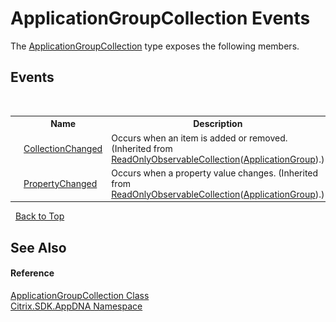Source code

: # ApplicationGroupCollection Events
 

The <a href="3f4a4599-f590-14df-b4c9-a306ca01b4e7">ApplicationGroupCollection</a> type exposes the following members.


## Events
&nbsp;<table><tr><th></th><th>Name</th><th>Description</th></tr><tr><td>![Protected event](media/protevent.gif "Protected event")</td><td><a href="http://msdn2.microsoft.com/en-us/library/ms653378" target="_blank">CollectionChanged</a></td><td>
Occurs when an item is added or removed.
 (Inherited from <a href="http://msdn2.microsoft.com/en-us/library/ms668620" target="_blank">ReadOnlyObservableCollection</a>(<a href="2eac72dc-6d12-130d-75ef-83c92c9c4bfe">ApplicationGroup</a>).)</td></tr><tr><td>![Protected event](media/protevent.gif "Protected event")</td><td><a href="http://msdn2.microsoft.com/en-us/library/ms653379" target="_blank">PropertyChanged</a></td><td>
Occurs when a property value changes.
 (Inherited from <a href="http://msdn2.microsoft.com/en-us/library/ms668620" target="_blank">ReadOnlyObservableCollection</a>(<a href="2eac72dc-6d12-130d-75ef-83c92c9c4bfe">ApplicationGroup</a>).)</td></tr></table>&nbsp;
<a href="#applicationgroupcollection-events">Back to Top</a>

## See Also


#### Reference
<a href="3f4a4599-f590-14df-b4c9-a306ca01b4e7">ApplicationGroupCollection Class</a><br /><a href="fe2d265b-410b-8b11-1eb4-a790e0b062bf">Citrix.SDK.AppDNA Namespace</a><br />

* * *

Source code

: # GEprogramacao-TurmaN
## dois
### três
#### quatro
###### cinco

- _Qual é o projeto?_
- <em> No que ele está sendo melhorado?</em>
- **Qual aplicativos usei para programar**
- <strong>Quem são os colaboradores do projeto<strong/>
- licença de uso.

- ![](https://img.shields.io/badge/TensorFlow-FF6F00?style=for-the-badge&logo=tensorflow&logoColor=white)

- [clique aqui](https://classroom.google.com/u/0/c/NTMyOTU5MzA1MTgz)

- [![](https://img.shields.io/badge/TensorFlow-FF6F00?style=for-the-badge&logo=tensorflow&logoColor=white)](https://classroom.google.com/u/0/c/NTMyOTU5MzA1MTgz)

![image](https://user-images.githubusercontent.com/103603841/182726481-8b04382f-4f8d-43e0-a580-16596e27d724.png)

Work to complete
Each line in the listing above that includes "projeto" is to be copied.

Response to this exercise
- _Qual é o projeto?_
- <strong>Quem são os colaboradores do projeto<strong/>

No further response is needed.